*** Opening Data listing ***

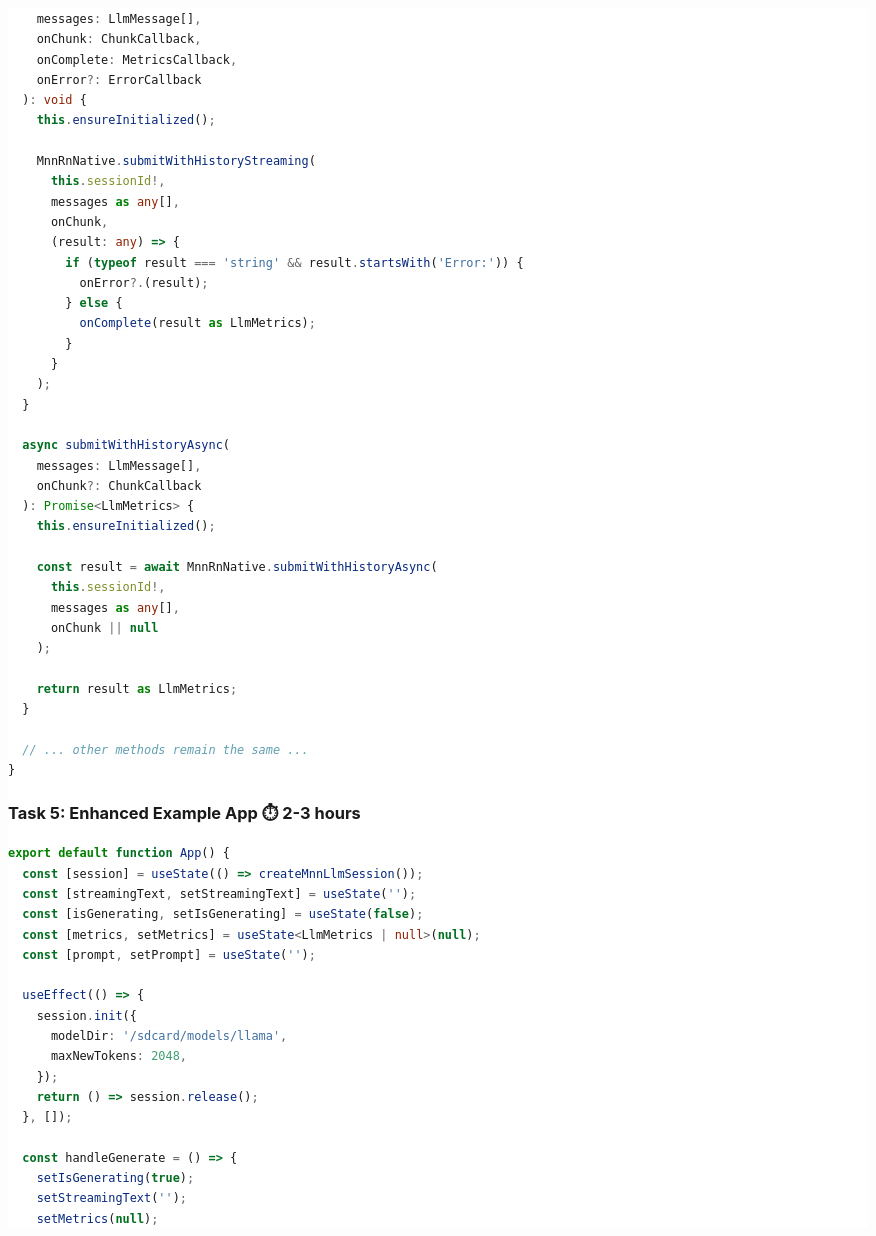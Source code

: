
 ```typescript
    messages: LlmMessage[],
    onChunk: ChunkCallback,
    onComplete: MetricsCallback,
    onError?: ErrorCallback
  ): void {
    this.ensureInitialized();
    
    MnnRnNative.submitWithHistoryStreaming(
      this.sessionId!,
      messages as any[],
      onChunk,
      (result: any) => {
        if (typeof result === 'string' && result.startsWith('Error:')) {
          onError?.(result);
        } else {
          onComplete(result as LlmMetrics);
        }
      }
    );
  }

  async submitWithHistoryAsync(
    messages: LlmMessage[],
    onChunk?: ChunkCallback
  ): Promise<LlmMetrics> {
    this.ensureInitialized();
    
    const result = await MnnRnNative.submitWithHistoryAsync(
      this.sessionId!,
      messages as any[],
      onChunk || null
    );
    
    return result as LlmMetrics;
  }

  // ... other methods remain the same ...
}
```

### Task 5: Enhanced Example App ⏱️ 2-3 hours

```typescript
export default function App() {
  const [session] = useState(() => createMnnLlmSession());
  const [streamingText, setStreamingText] = useState('');
  const [isGenerating, setIsGenerating] = useState(false);
  const [metrics, setMetrics] = useState<LlmMetrics | null>(null);
  const [prompt, setPrompt] = useState('');

  useEffect(() => {
    session.init({
      modelDir: '/sdcard/models/llama',
      maxNewTokens: 2048,
    });
    return () => session.release();
  }, []);

  const handleGenerate = () => {
    setIsGenerating(true);
    setStreamingText('');
    setMetrics(null);

```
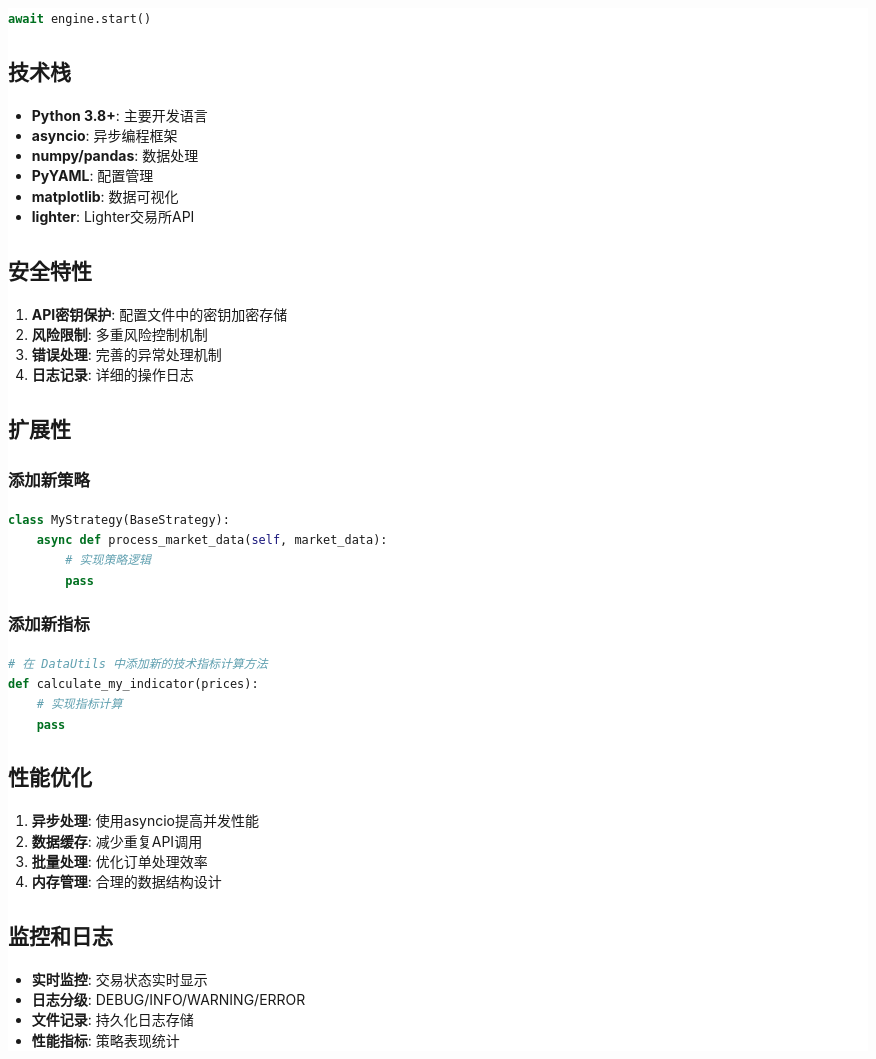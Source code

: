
 ```python
await engine.start()
```

## 技术栈

- **Python 3.8+**: 主要开发语言
- **asyncio**: 异步编程框架
- **numpy/pandas**: 数据处理
- **PyYAML**: 配置管理
- **matplotlib**: 数据可视化
- **lighter**: Lighter交易所API

## 安全特性

1. **API密钥保护**: 配置文件中的密钥加密存储
2. **风险限制**: 多重风险控制机制
3. **错误处理**: 完善的异常处理机制
4. **日志记录**: 详细的操作日志

## 扩展性

### 添加新策略
```python
class MyStrategy(BaseStrategy):
    async def process_market_data(self, market_data):
        # 实现策略逻辑
        pass
```

### 添加新指标
```python
# 在 DataUtils 中添加新的技术指标计算方法
def calculate_my_indicator(prices):
    # 实现指标计算
    pass
```

## 性能优化

1. **异步处理**: 使用asyncio提高并发性能
2. **数据缓存**: 减少重复API调用
3. **批量处理**: 优化订单处理效率
4. **内存管理**: 合理的数据结构设计

## 监控和日志

- **实时监控**: 交易状态实时显示
- **日志分级**: DEBUG/INFO/WARNING/ERROR
- **文件记录**: 持久化日志存储
- **性能指标**: 策略表现统计

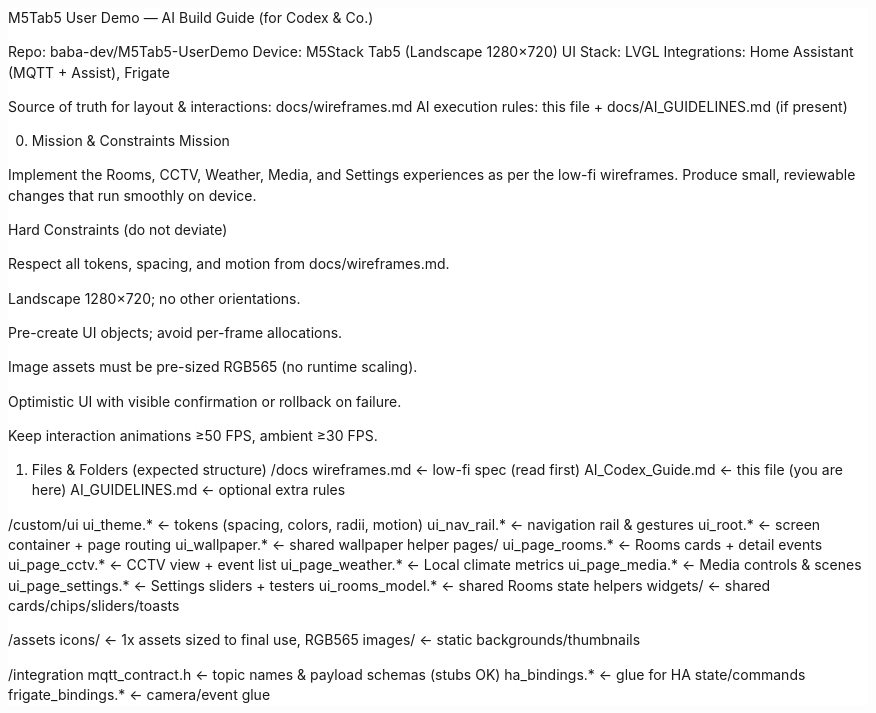 M5Tab5 User Demo — AI Build Guide (for Codex & Co.)

Repo: baba-dev/M5Tab5-UserDemo
Device: M5Stack Tab5 (Landscape 1280×720)
UI Stack: LVGL
Integrations: Home Assistant (MQTT + Assist), Frigate

Source of truth for layout & interactions: docs/wireframes.md
AI execution rules: this file + docs/AI_GUIDELINES.md (if present)

0) Mission & Constraints
Mission

Implement the Rooms, CCTV, Weather, Media, and Settings experiences as per the low-fi wireframes.
Produce small, reviewable changes that run smoothly on device.

Hard Constraints (do not deviate)

Respect all tokens, spacing, and motion from docs/wireframes.md.

Landscape 1280×720; no other orientations.

Pre-create UI objects; avoid per-frame allocations.

Image assets must be pre-sized RGB565 (no runtime scaling).

Optimistic UI with visible confirmation or rollback on failure.

Keep interaction animations ≥50 FPS, ambient ≥30 FPS.

1) Files & Folders (expected structure)
/docs
  wireframes.md                ← low-fi spec (read first)
  AI_Codex_Guide.md            ← this file (you are here)
  AI_GUIDELINES.md             ← optional extra rules

/custom/ui
  ui_theme.*                   ← tokens (spacing, colors, radii, motion)
  ui_nav_rail.*                ← navigation rail & gestures
  ui_root.*                    ← screen container + page routing
  ui_wallpaper.*               ← shared wallpaper helper
  pages/
    ui_page_rooms.*            ← Rooms cards + detail events
    ui_page_cctv.*             ← CCTV view + event list
    ui_page_weather.*          ← Local climate metrics
    ui_page_media.*            ← Media controls & scenes
    ui_page_settings.*         ← Settings sliders + testers
    ui_rooms_model.*           ← shared Rooms state helpers
  widgets/                     ← shared cards/chips/sliders/toasts

/assets
  icons/                       ← 1x assets sized to final use, RGB565
  images/                      ← static backgrounds/thumbnails

/integration
  mqtt_contract.h              ← topic names & payload schemas (stubs OK)
  ha_bindings.*                ← glue for HA state/commands
  frigate_bindings.*           ← camera/event glue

*** Closing Data listing ***

Aim of the task: Your copy should match the data exactly, apart from the images, which are dropped.

Written answer:
Source code

:
 ```typescript
    messages: LlmMessage[],
    onChunk: ChunkCallback,
    onComplete: MetricsCallback,
    onError?: ErrorCallback
  ): void {
    this.ensureInitialized();
    
    MnnRnNative.submitWithHistoryStreaming(
      this.sessionId!,
      messages as any[],
      onChunk,
      (result: any) => {
        if (typeof result === 'string' && result.startsWith('Error:')) {
          onError?.(result);
        } else {
          onComplete(result as LlmMetrics);
        }
      }
    );
  }

  async submitWithHistoryAsync(
    messages: LlmMessage[],
    onChunk?: ChunkCallback
  ): Promise<LlmMetrics> {
    this.ensureInitialized();
    
    const result = await MnnRnNative.submitWithHistoryAsync(
      this.sessionId!,
      messages as any[],
      onChunk || null
    );
    
    return result as LlmMetrics;
  }

  // ... other methods remain the same ...
}
```

### Task 5: Enhanced Example App ⏱️ 2-3 hours

```typescript
export default function App() {
  const [session] = useState(() => createMnnLlmSession());
  const [streamingText, setStreamingText] = useState('');
  const [isGenerating, setIsGenerating] = useState(false);
  const [metrics, setMetrics] = useState<LlmMetrics | null>(null);
  const [prompt, setPrompt] = useState('');

  useEffect(() => {
    session.init({
      modelDir: '/sdcard/models/llama',
      maxNewTokens: 2048,
    });
    return () => session.release();
  }, []);

  const handleGenerate = () => {
    setIsGenerating(true);
    setStreamingText('');
    setMetrics(null);

```
Source code

:
 ```python
await engine.start()
```

## 技术栈

- **Python 3.8+**: 主要开发语言
- **asyncio**: 异步编程框架
- **numpy/pandas**: 数据处理
- **PyYAML**: 配置管理
- **matplotlib**: 数据可视化
- **lighter**: Lighter交易所API

## 安全特性

1. **API密钥保护**: 配置文件中的密钥加密存储
2. **风险限制**: 多重风险控制机制
3. **错误处理**: 完善的异常处理机制
4. **日志记录**: 详细的操作日志

## 扩展性

### 添加新策略
```python
class MyStrategy(BaseStrategy):
    async def process_market_data(self, market_data):
        # 实现策略逻辑
        pass
```

### 添加新指标
```python
# 在 DataUtils 中添加新的技术指标计算方法
def calculate_my_indicator(prices):
    # 实现指标计算
    pass
```

## 性能优化

1. **异步处理**: 使用asyncio提高并发性能
2. **数据缓存**: 减少重复API调用
3. **批量处理**: 优化订单处理效率
4. **内存管理**: 合理的数据结构设计

## 监控和日志

- **实时监控**: 交易状态实时显示
- **日志分级**: DEBUG/INFO/WARNING/ERROR
- **文件记录**: 持久化日志存储
- **性能指标**: 策略表现统计

 M5Tab5 User Demo — AI Build Guide (for Codex & Co.)

Repo: baba-dev/M5Tab5-UserDemo
Device: M5Stack Tab5 (Landscape 1280×720)
UI Stack: LVGL
Integrations: Home Assistant (MQTT + Assist), Frigate

Source of truth for layout & interactions: docs/wireframes.md
AI execution rules: this file + docs/AI_GUIDELINES.md (if present)

0) Mission & Constraints
Mission

Implement the Rooms, CCTV, Weather, Media, and Settings experiences as per the low-fi wireframes.
Produce small, reviewable changes that run smoothly on device.

Hard Constraints (do not deviate)

Respect all tokens, spacing, and motion from docs/wireframes.md.

Landscape 1280×720; no other orientations.

Pre-create UI objects; avoid per-frame allocations.

Image assets must be pre-sized RGB565 (no runtime scaling).

Optimistic UI with visible confirmation or rollback on failure.

Keep interaction animations ≥50 FPS, ambient ≥30 FPS.

1) Files & Folders (expected structure)
/docs
  wireframes.md                ← low-fi spec (read first)
  AI_Codex_Guide.md            ← this file (you are here)
  AI_GUIDELINES.md             ← optional extra rules

/custom/ui
  ui_theme.*                   ← tokens (spacing, colors, radii, motion)
  ui_nav_rail.*                ← navigation rail & gestures
  ui_root.*                    ← screen container + page routing
  ui_wallpaper.*               ← shared wallpaper helper
  pages/
    ui_page_rooms.*            ← Rooms cards + detail events
    ui_page_cctv.*             ← CCTV view + event list
    ui_page_weather.*          ← Local climate metrics
    ui_page_media.*            ← Media controls & scenes
    ui_page_settings.*         ← Settings sliders + testers
    ui_rooms_model.*           ← shared Rooms state helpers
  widgets/                     ← shared cards/chips/sliders/toasts

/assets
  icons/                       ← 1x assets sized to final use, RGB565
  images/                      ← static backgrounds/thumbnails

/integration
  mqtt_contract.h              ← topic names & payload schemas (stubs OK)
  ha_bindings.*                ← glue for HA state/commands
  frigate_bindings.*           ← camera/event glue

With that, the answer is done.